Nell'ambito dell'acquisizione di asset immobiliari provenienti da procedure concorsuali o esecutive, la corretta identificazione dei rischi finanziari e strutturali è la base di ogni operazione. Quelli che in gergo tecnico vengono definiti "Hidden Costs" (costi occulti) rappresentano le insidie più severe per la redditività dell'investimento.
L'ordinamento tutela la stabilità delle vendite giudiziarie, ma applica in molti casi il principio per cui l'acquirente subentra nello stato di fatto e di diritto in cui si trova il bene (visto e piaciuto nello stato in cui si trova). Tra i costi non immediatamente evidenti si annoverano le spese condominiali relative all'anno in corso e a quello precedente l'emissione del decreto di trasferimento. Nei grandi complessi direzionali o nei condomini residenziali con riscaldamento centralizzato, queste cifre possono ammontare a decine di migliaia di euro.
A questo si aggiungono le spese per la regolarizzazione catastale o urbanistica. Spesso la perizia stima i costi di sanatoria, ma le norme locali o i regolamenti edilizi possono subire variazioni, richiedendo ulteriori oneri per il rilascio della conformità. Inoltre, le spese tecniche per lo smaltimento di eventuali arredi o beni mobili abbandonati dal debitore esecutato all'interno dell'immobile gravano sull'acquirente.

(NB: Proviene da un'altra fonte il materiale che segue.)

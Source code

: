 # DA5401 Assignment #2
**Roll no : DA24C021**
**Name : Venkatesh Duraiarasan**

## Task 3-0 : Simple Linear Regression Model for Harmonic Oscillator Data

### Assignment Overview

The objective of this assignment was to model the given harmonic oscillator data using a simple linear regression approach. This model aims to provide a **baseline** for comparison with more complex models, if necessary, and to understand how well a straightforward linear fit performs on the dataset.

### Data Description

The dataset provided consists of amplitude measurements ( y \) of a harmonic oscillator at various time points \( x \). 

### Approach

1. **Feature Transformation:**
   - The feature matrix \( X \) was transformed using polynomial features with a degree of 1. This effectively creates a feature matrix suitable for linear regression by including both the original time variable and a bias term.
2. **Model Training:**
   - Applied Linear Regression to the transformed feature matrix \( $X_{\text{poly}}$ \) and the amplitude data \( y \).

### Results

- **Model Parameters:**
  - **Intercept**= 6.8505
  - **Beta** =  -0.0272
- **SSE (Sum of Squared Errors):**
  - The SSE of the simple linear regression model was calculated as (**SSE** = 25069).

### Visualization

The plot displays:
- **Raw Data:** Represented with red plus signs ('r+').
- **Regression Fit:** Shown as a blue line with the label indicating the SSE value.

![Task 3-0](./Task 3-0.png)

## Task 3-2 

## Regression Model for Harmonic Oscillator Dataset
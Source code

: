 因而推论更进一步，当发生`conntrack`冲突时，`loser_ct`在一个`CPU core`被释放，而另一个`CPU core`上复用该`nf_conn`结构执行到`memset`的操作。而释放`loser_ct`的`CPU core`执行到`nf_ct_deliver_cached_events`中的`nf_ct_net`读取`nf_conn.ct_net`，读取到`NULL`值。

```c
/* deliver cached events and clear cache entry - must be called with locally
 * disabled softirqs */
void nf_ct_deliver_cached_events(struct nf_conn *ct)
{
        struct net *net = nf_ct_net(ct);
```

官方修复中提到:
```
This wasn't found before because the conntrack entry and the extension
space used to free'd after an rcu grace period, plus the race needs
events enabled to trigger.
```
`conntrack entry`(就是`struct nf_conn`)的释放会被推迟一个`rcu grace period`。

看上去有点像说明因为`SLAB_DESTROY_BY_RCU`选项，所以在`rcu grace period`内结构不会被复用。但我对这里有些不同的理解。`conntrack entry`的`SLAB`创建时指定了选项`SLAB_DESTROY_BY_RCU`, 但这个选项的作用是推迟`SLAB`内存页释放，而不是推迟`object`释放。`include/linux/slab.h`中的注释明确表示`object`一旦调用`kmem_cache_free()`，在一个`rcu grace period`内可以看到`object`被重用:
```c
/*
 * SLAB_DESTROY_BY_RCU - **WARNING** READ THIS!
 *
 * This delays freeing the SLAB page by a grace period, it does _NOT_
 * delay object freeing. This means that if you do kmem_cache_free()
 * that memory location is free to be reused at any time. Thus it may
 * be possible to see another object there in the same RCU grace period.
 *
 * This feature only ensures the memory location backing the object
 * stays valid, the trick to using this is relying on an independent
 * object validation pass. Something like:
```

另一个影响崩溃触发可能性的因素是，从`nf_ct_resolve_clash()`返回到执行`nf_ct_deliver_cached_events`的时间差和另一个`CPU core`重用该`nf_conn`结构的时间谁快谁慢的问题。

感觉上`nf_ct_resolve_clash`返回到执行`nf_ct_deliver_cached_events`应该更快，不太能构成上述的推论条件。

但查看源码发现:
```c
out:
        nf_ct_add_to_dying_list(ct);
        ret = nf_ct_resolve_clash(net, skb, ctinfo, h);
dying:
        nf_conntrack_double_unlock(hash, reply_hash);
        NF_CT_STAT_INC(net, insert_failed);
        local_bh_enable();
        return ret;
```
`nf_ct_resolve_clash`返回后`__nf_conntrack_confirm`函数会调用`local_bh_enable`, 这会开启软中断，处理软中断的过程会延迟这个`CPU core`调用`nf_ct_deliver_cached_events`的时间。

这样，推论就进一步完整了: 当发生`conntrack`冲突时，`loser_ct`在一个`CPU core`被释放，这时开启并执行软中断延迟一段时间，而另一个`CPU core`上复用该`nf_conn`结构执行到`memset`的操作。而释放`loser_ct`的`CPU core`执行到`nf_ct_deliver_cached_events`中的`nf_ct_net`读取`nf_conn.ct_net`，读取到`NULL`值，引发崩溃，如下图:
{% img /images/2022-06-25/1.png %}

L'attività di Due Diligence (tecnico-legale e finanziaria) è lo strumento istituzionale attraverso il quale si mappano preventivamente queste passività. Solo un team di analisti specializzati possiede gli strumenti e l'esperienza necessari per quantificare questi oneri con precisione, garantendo all'investitore la salvaguardia del capitale.